**Problem requirements**
Restate each of the lines given below, word for word.

[Data for this task]

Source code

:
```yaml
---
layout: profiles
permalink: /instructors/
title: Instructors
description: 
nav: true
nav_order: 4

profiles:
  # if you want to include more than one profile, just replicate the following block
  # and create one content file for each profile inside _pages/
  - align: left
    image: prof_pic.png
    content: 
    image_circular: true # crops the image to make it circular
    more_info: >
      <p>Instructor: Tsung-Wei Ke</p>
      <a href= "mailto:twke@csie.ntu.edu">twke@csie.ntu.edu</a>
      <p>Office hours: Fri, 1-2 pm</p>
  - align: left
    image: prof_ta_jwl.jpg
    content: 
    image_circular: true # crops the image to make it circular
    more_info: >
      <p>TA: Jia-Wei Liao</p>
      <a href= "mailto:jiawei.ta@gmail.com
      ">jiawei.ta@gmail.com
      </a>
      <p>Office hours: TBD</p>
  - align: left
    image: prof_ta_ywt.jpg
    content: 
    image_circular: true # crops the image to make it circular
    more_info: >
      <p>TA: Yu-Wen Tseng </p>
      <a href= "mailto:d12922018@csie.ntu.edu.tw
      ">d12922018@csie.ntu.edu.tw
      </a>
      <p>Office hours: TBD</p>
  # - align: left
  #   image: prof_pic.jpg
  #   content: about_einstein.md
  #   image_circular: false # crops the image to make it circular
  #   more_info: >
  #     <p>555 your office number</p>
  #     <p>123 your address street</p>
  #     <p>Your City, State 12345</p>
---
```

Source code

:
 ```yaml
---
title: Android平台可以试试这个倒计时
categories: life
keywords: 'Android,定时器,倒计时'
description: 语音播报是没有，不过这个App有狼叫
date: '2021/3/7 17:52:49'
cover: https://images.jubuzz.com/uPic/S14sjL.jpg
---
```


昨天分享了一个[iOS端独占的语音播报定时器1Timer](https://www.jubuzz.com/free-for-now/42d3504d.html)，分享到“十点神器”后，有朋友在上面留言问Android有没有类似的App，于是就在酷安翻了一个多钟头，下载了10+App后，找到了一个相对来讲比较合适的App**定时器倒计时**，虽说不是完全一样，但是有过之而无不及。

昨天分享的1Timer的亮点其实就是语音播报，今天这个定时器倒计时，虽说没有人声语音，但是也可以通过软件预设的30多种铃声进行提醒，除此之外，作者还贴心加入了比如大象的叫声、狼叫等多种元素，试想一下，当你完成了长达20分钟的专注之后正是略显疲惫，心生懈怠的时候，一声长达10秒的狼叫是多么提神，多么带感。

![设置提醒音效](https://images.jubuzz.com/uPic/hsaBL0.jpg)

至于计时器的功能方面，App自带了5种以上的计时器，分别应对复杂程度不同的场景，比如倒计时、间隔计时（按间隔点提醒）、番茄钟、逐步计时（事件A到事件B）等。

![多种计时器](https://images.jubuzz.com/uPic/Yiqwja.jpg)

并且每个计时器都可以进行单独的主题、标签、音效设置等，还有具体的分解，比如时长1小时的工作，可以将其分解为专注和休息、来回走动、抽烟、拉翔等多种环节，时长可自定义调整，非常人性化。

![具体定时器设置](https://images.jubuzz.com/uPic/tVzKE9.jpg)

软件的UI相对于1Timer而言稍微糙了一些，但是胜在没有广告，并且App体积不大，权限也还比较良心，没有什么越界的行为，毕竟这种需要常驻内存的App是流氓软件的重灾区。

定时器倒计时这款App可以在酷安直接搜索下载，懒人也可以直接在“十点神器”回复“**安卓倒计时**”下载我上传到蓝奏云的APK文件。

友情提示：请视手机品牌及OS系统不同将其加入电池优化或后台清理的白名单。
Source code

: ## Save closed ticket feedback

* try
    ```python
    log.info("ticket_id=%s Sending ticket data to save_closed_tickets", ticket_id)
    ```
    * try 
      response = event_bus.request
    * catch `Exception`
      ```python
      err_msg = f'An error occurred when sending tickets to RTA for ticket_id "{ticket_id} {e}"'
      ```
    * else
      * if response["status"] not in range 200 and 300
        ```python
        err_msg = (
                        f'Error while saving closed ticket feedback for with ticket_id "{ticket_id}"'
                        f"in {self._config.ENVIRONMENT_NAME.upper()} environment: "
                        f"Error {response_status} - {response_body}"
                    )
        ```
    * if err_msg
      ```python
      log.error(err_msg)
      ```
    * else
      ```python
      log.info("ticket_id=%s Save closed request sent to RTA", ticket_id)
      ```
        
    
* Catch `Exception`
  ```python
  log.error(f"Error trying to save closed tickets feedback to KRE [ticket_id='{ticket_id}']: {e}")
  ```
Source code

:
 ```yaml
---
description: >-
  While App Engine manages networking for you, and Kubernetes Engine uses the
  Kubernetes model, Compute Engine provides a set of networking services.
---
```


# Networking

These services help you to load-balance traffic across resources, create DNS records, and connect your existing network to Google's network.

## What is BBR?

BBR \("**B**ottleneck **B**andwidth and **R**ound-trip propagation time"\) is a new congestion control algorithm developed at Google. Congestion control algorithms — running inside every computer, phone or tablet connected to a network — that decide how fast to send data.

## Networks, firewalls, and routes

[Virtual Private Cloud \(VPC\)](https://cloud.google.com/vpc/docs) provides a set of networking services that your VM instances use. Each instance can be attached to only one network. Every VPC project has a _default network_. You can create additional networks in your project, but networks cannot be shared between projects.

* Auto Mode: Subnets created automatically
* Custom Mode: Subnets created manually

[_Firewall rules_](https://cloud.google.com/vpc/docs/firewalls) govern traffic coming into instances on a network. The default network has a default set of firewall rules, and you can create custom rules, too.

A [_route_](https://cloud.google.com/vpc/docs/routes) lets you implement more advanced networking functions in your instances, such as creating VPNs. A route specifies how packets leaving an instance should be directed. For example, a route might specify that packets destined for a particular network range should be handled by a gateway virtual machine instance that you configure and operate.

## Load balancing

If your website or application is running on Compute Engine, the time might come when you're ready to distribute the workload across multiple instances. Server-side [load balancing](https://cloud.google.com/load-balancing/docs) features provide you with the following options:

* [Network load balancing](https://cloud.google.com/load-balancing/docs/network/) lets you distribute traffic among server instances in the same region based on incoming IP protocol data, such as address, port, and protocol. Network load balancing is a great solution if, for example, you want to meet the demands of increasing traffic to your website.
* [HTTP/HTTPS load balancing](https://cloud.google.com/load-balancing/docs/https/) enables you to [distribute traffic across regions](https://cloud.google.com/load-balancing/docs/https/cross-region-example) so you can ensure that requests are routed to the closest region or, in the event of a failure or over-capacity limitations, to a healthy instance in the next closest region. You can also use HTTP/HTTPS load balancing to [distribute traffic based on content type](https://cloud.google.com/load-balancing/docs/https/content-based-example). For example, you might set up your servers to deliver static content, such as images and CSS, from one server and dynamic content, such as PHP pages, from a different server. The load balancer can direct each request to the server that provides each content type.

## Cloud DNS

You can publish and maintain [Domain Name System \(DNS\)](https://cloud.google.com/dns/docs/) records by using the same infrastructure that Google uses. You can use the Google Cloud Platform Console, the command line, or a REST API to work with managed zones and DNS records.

[/Data for this task]

**Your solution**
Source code

:
```yaml
---
layout: profiles
permalink: /instructors/
title: Instructors
description: 
nav: true
nav_order: 4

profiles:
  # if you want to include more than one profile, just replicate the following block
  # and create one content file for each profile inside _pages/
  - align: left
    image: prof_pic.png
    content: 
    image_circular: true # crops the image to make it circular
    more_info: >
      <p>Instructor: Tsung-Wei Ke</p>
      <a href= "mailto:twke@csie.ntu.edu">twke@csie.ntu.edu</a>
      <p>Office hours: Fri, 1-2 pm</p>
  - align: left
    image: prof_ta_jwl.jpg
    content: 
    image_circular: true # crops the image to make it circular
    more_info: >
      <p>TA: Jia-Wei Liao</p>
      <a href= "mailto:jiawei.ta@gmail.com
      ">jiawei.ta@gmail.com
      </a>
      <p>Office hours: TBD</p>
  - align: left
    image: prof_ta_ywt.jpg
    content: 
    image_circular: true # crops the image to make it circular
    more_info: >
      <p>TA: Yu-Wen Tseng </p>
      <a href= "mailto:d12922018@csie.ntu.edu.tw
      ">d12922018@csie.ntu.edu.tw
      </a>
      <p>Office hours: TBD</p>
  # - align: left
  #   image: prof_pic.jpg
  #   content: about_einstein.md
  #   image_circular: false # crops the image to make it circular
  #   more_info: >
  #     <p>555 your office number</p>
  #     <p>123 your address street</p>
  #     <p>Your City, State 12345</p>
---
```

Source code

:
 ```yaml
---
title: Android平台可以试试这个倒计时
categories: life
keywords: 'Android,定时器,倒计时'
description: 语音播报是没有，不过这个App有狼叫
date: '2021/3/7 17:52:49'
cover: https://images.jubuzz.com/uPic/S14sjL.jpg
---
```


昨天分享了一个[iOS端独占的语音播报定时器1Timer](https://www.jubuzz.com/free-for-now/42d3504d.html)，分享到“十点神器”后，有朋友在上面留言问Android有没有类似的App，于是就在酷安翻了一个多钟头，下载了10+App后，找到了一个相对来讲比较合适的App**定时器倒计时**，虽说不是完全一样，但是有过之而无不及。

昨天分享的1Timer的亮点其实就是语音播报，今天这个定时器倒计时，虽说没有人声语音，但是也可以通过软件预设的30多种铃声进行提醒，除此之外，作者还贴心加入了比如大象的叫声、狼叫等多种元素，试想一下，当你完成了长达20分钟的专注之后正是略显疲惫，心生懈怠的时候，一声长达10秒的狼叫是多么提神，多么带感。

![设置提醒音效](https://images.jubuzz.com/uPic/hsaBL0.jpg)

至于计时器的功能方面，App自带了5种以上的计时器，分别应对复杂程度不同的场景，比如倒计时、间隔计时（按间隔点提醒）、番茄钟、逐步计时（事件A到事件B）等。

![多种计时器](https://images.jubuzz.com/uPic/Yiqwja.jpg)

并且每个计时器都可以进行单独的主题、标签、音效设置等，还有具体的分解，比如时长1小时的工作，可以将其分解为专注和休息、来回走动、抽烟、拉翔等多种环节，时长可自定义调整，非常人性化。

![具体定时器设置](https://images.jubuzz.com/uPic/tVzKE9.jpg)

软件的UI相对于1Timer而言稍微糙了一些，但是胜在没有广告，并且App体积不大，权限也还比较良心，没有什么越界的行为，毕竟这种需要常驻内存的App是流氓软件的重灾区。

定时器倒计时这款App可以在酷安直接搜索下载，懒人也可以直接在“十点神器”回复“**安卓倒计时**”下载我上传到蓝奏云的APK文件。

友情提示：请视手机品牌及OS系统不同将其加入电池优化或后台清理的白名单。
Source code

: ## Save closed ticket feedback

* try
    ```python
    log.info("ticket_id=%s Sending ticket data to save_closed_tickets", ticket_id)
    ```
    * try 
      response = event_bus.request
    * catch `Exception`
      ```python
      err_msg = f'An error occurred when sending tickets to RTA for ticket_id "{ticket_id} {e}"'
      ```
    * else
      * if response["status"] not in range 200 and 300
        ```python
        err_msg = (
                        f'Error while saving closed ticket feedback for with ticket_id "{ticket_id}"'
                        f"in {self._config.ENVIRONMENT_NAME.upper()} environment: "
                        f"Error {response_status} - {response_body}"
                    )
        ```
    * if err_msg
      ```python
      log.error(err_msg)
      ```
    * else
      ```python
      log.info("ticket_id=%s Save closed request sent to RTA", ticket_id)
      ```
        
    
* Catch `Exception`
  ```python
  log.error(f"Error trying to save closed tickets feedback to KRE [ticket_id='{ticket_id}']: {e}")
  ```
Source code

:
 ```yaml
---
description: >-
  While App Engine manages networking for you, and Kubernetes Engine uses the
  Kubernetes model, Compute Engine provides a set of networking services.
---
```


# Networking

These services help you to load-balance traffic across resources, create DNS records, and connect your existing network to Google's network.

## What is BBR?

BBR \("**B**ottleneck **B**andwidth and **R**ound-trip propagation time"\) is a new congestion control algorithm developed at Google. Congestion control algorithms — running inside every computer, phone or tablet connected to a network — that decide how fast to send data.

## Networks, firewalls, and routes

[Virtual Private Cloud \(VPC\)](https://cloud.google.com/vpc/docs) provides a set of networking services that your VM instances use. Each instance can be attached to only one network. Every VPC project has a _default network_. You can create additional networks in your project, but networks cannot be shared between projects.

* Auto Mode: Subnets created automatically
* Custom Mode: Subnets created manually

[_Firewall rules_](https://cloud.google.com/vpc/docs/firewalls) govern traffic coming into instances on a network. The default network has a default set of firewall rules, and you can create custom rules, too.

A [_route_](https://cloud.google.com/vpc/docs/routes) lets you implement more advanced networking functions in your instances, such as creating VPNs. A route specifies how packets leaving an instance should be directed. For example, a route might specify that packets destined for a particular network range should be handled by a gateway virtual machine instance that you configure and operate.

## Load balancing

If your website or application is running on Compute Engine, the time might come when you're ready to distribute the workload across multiple instances. Server-side [load balancing](https://cloud.google.com/load-balancing/docs) features provide you with the following options:

* [Network load balancing](https://cloud.google.com/load-balancing/docs/network/) lets you distribute traffic among server instances in the same region based on incoming IP protocol data, such as address, port, and protocol. Network load balancing is a great solution if, for example, you want to meet the demands of increasing traffic to your website.
* [HTTP/HTTPS load balancing](https://cloud.google.com/load-balancing/docs/https/) enables you to [distribute traffic across regions](https://cloud.google.com/load-balancing/docs/https/cross-region-example) so you can ensure that requests are routed to the closest region or, in the event of a failure or over-capacity limitations, to a healthy instance in the next closest region. You can also use HTTP/HTTPS load balancing to [distribute traffic based on content type](https://cloud.google.com/load-balancing/docs/https/content-based-example). For example, you might set up your servers to deliver static content, such as images and CSS, from one server and dynamic content, such as PHP pages, from a different server. The load balancer can direct each request to the server that provides each content type.

## Cloud DNS

You can publish and maintain [Domain Name System \(DNS\)](https://cloud.google.com/dns/docs/) records by using the same infrastructure that Google uses. You can use the Google Cloud Platform Console, the command line, or a REST API to work with managed zones and DNS records.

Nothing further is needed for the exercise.